» DIRECTIONS
Search the records below for the word "format". Copy each line where it occurs.

*** Opening of PROVIDED MATERIAL ***

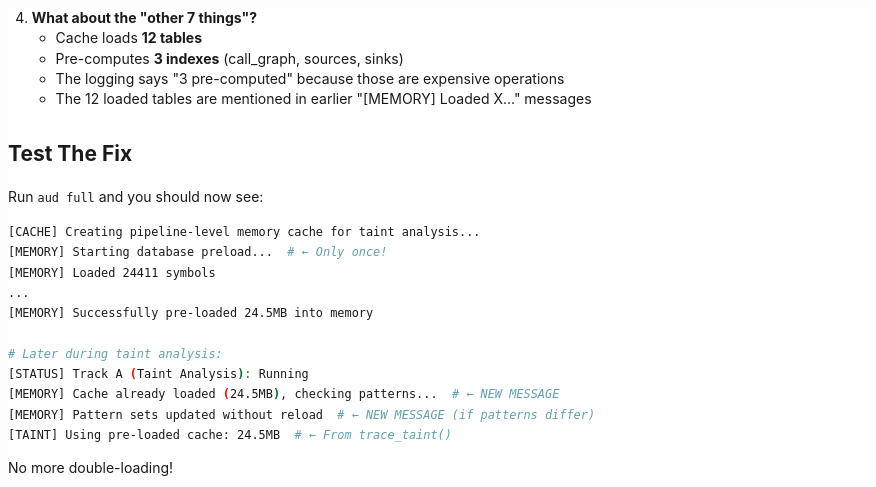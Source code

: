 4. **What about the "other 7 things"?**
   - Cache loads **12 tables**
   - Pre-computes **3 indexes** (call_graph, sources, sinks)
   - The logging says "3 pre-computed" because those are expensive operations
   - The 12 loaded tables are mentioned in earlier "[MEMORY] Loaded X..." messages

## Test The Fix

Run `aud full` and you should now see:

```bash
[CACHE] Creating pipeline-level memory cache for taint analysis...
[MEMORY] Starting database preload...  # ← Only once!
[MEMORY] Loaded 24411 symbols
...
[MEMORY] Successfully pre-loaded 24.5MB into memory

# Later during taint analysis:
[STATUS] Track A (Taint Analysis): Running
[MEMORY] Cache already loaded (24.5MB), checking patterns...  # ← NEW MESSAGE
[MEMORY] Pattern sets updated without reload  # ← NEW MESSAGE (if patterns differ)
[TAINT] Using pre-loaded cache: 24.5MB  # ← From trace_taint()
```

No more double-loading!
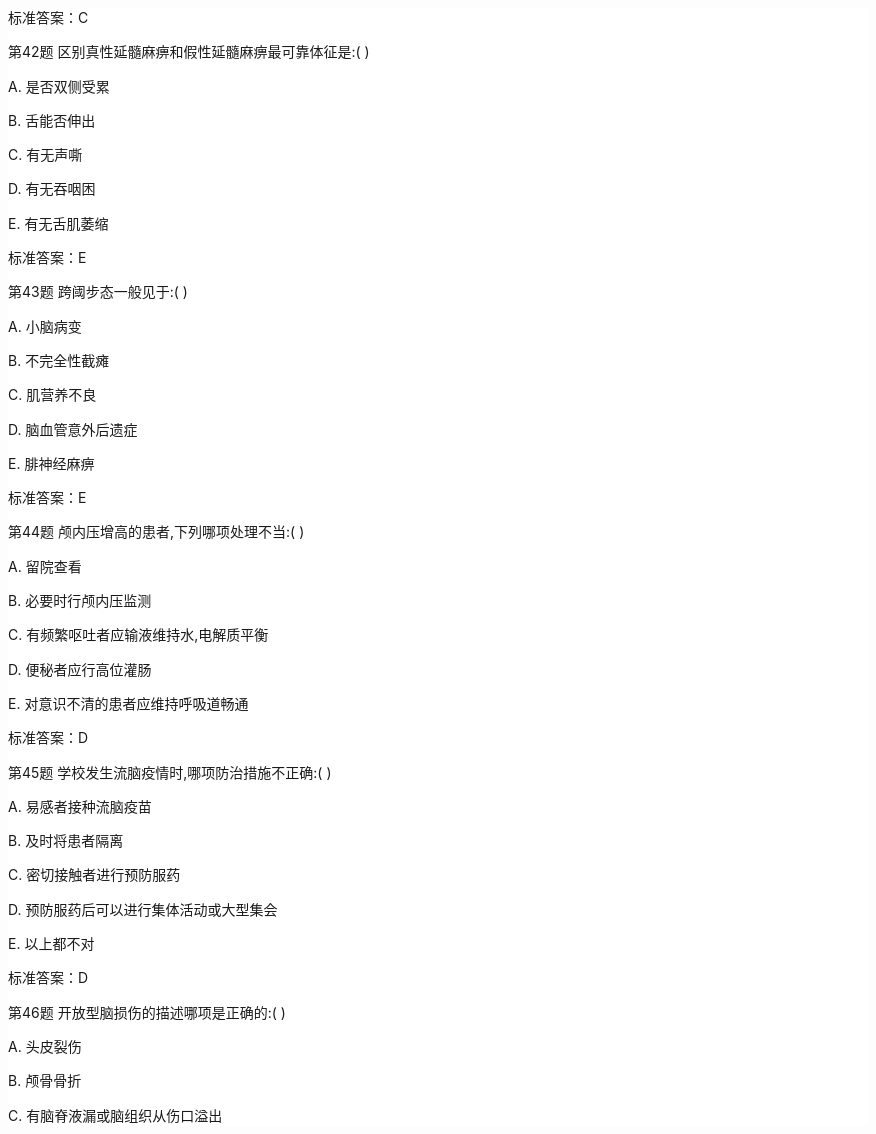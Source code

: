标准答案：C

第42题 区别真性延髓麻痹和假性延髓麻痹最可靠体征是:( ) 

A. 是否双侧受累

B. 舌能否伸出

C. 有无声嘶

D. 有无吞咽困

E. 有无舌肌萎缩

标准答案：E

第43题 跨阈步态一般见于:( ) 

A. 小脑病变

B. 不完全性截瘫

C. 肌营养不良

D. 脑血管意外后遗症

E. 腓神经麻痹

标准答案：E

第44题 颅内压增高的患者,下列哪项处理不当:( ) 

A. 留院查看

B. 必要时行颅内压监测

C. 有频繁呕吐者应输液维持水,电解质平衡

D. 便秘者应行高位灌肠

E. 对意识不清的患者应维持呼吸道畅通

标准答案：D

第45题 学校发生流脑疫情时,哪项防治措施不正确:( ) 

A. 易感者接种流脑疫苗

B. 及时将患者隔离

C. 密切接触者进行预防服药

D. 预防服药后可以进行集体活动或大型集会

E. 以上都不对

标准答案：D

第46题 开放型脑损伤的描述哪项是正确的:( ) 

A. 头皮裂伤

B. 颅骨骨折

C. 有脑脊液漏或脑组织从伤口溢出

*** Close of PROVIDED MATERIAL ***
*** Opening of PROVIDED MATERIAL ***

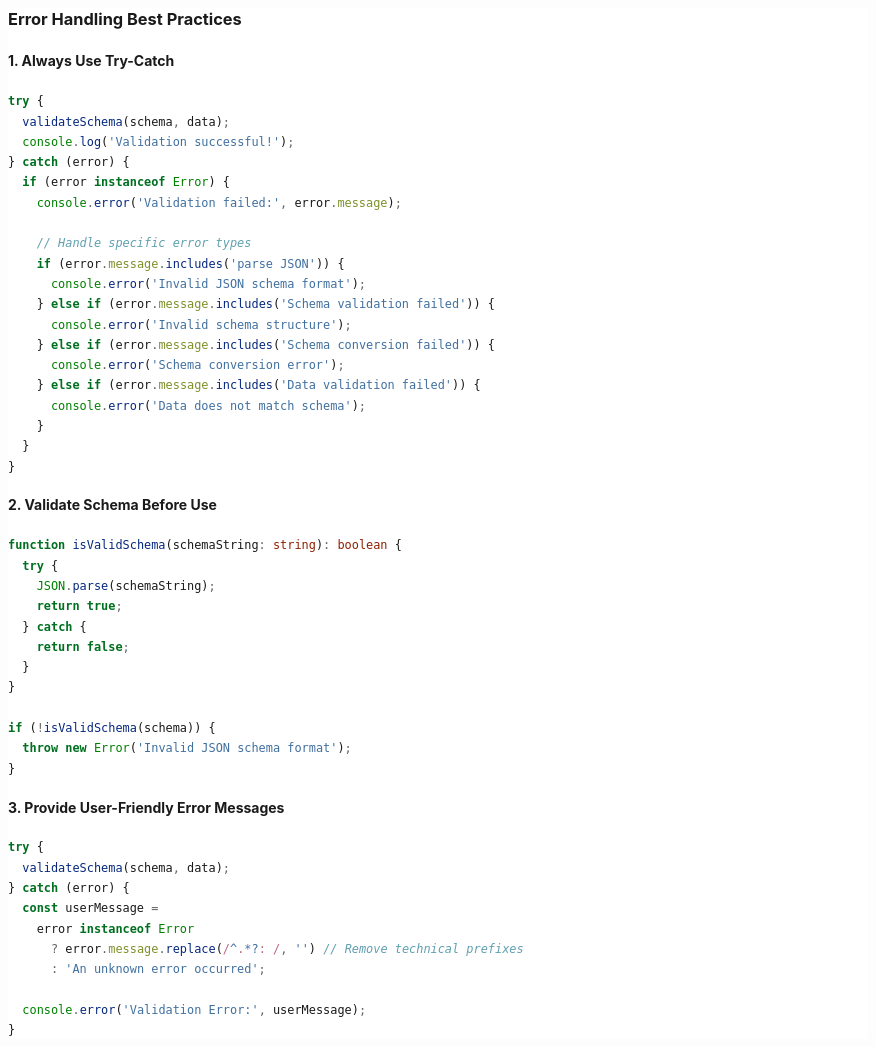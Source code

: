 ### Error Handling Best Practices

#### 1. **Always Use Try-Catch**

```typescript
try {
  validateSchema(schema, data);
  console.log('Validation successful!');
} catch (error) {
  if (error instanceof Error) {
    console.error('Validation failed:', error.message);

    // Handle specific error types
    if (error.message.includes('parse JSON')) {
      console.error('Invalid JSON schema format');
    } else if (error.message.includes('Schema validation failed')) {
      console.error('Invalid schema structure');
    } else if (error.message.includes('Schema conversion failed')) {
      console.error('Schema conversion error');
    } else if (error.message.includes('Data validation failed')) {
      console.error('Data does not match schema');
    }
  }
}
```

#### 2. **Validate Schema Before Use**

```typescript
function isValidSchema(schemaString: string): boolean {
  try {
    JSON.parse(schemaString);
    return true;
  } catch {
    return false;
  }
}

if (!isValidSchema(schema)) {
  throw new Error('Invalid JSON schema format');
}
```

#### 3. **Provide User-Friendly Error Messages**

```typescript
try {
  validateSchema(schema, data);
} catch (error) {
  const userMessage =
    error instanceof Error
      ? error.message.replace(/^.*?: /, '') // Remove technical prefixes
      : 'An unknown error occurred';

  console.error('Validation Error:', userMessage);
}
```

*** Close of PROVIDED MATERIAL ***

» SOLUTION TO THE PROBLEM
      console.error('Invalid JSON schema format');
  throw new Error('Invalid JSON schema format');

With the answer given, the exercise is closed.